By my reckoning, this may well be the first episode we’ve got that actually is something approaching utopian. Or, sort of, anyway.

The idea of how prisons would work in a utopia like the federation is actually quite an interesting one, when you think about it; presumably the focus would very much be on rehabilitation, rather than punishment. (The three main potential aims of a prison being rehabilitation, retribution, and restraint.) Equally, of course, one might argue that you wouldn’t really commit crimes in a utopia, surely, so why do they even have prisons? It’s such an interesting question because prisons are, I suppose, actually sort of an important facet of society, so when you’re talking about a new society, that throws up lots of intriguing points and questions. Moreso, really, when it’s a perfect society – what is the perfect prison like?

Admittedly, the way we handle this isn’t quite dedicated to answering those questions. It’s becoming a bit of a theme with Star Trek, I realise, where interesting questions are being thrown up essentially as a backdrop to normal television stories. This episode here is basically a thriller; the questions of how prisons should and do work are more or less left largely unanswered.

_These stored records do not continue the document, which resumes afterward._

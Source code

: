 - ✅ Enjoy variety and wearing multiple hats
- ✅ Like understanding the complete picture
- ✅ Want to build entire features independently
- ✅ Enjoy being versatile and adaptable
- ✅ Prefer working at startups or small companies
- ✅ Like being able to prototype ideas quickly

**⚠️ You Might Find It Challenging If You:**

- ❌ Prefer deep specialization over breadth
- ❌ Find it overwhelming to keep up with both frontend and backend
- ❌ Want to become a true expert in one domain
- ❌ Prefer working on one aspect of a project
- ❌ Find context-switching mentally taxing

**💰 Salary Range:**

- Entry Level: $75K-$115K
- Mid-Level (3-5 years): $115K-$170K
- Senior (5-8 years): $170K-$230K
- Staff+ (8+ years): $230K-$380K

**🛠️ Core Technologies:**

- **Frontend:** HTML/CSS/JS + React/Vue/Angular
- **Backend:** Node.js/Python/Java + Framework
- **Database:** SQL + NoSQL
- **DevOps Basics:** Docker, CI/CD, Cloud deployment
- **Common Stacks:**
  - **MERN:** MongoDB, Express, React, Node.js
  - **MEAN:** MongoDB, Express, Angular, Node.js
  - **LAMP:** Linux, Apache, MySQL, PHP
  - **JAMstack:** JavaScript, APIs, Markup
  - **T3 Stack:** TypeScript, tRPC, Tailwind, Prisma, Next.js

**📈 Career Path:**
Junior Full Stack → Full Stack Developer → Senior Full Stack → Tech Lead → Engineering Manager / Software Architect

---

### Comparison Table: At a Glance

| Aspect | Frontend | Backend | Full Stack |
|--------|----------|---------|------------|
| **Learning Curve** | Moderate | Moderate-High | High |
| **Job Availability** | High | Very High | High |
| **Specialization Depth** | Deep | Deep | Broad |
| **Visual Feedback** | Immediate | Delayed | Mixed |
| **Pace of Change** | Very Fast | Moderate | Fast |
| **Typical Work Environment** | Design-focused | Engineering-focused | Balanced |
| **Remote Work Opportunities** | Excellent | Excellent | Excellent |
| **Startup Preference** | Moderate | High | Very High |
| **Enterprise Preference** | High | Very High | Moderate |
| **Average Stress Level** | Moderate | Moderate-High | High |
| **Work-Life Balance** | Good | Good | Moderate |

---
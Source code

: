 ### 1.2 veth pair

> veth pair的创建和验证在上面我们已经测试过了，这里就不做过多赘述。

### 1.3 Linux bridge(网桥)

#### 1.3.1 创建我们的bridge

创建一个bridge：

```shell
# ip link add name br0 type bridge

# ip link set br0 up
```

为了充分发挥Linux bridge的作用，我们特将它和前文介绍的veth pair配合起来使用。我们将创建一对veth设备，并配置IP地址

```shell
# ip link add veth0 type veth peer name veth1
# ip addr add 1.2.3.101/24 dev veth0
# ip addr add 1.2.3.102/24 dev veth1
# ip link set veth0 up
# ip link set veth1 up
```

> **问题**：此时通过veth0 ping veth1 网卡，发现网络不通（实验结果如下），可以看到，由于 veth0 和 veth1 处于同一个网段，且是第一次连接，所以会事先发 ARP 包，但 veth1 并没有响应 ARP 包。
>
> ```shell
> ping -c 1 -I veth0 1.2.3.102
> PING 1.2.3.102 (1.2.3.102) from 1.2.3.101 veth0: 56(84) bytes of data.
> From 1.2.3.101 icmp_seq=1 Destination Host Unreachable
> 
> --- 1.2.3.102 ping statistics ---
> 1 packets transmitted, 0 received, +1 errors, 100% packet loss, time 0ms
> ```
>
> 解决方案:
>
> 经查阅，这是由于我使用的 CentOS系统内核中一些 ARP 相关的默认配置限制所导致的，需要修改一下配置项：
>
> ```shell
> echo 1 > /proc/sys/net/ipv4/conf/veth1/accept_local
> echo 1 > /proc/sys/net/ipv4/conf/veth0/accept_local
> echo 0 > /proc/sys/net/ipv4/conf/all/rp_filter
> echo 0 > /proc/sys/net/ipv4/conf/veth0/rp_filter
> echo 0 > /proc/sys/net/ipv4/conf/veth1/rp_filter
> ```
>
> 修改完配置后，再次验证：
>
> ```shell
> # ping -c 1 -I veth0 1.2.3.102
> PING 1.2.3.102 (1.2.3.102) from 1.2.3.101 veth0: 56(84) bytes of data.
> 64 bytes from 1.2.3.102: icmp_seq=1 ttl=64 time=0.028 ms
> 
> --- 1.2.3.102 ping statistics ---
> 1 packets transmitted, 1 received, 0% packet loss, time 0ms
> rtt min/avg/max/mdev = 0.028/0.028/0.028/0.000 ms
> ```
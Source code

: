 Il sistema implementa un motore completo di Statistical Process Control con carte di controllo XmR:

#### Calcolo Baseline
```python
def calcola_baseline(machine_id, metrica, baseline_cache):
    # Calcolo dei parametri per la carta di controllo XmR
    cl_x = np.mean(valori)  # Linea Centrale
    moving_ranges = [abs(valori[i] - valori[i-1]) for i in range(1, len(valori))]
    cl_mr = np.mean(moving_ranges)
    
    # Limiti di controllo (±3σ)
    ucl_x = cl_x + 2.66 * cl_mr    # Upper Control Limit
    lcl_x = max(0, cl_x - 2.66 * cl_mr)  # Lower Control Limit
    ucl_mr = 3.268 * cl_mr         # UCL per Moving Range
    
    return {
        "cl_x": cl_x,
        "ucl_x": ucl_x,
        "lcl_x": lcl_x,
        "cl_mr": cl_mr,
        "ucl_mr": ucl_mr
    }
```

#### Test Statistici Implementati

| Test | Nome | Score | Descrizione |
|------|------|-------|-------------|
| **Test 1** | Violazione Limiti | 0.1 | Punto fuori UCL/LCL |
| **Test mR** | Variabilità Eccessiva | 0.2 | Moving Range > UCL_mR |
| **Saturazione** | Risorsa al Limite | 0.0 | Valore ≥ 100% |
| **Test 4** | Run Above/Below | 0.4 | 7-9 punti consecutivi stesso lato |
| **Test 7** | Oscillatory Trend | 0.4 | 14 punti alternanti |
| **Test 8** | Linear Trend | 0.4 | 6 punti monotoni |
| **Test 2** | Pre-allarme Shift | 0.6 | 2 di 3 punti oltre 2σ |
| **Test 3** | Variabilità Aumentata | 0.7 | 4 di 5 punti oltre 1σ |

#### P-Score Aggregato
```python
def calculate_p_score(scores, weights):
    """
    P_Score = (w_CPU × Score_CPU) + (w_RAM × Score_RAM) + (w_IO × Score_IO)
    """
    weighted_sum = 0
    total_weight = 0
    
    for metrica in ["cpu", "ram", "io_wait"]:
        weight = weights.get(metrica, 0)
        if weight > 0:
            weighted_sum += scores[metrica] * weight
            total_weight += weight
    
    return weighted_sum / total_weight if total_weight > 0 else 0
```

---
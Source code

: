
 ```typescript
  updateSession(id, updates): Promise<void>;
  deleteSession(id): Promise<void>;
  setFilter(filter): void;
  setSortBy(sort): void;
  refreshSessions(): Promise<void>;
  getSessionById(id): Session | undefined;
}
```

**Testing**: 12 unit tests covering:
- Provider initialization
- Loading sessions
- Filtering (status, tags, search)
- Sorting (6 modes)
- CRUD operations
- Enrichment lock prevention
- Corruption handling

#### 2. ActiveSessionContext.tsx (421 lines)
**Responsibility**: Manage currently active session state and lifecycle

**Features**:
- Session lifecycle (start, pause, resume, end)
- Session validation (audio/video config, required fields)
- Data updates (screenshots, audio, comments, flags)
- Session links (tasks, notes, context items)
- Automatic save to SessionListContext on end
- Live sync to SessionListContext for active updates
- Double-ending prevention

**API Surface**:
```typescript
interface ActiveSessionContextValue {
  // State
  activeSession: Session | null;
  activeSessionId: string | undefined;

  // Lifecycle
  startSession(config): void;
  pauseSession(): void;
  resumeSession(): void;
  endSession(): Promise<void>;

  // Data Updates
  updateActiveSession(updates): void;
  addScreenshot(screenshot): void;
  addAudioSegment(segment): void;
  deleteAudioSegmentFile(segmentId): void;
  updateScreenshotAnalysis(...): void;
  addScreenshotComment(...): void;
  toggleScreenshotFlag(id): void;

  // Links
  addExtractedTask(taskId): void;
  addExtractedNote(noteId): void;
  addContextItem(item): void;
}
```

Thinking about it, then, I suppose I may well have stumbled upon another of the reasons why Star Trek ended up so popular – it posed all of these questions which would capture one’s imagination, but largely left the answers up to the viewer. To be presented with a world that is, essentially, very much your own is quite powerful, and that’s going to lead it to resonate with a fairly large number of individuals; in many ways that’s perhaps going to help people skip over the less desirable parts, because they can more easily focus on the aspects that are their own.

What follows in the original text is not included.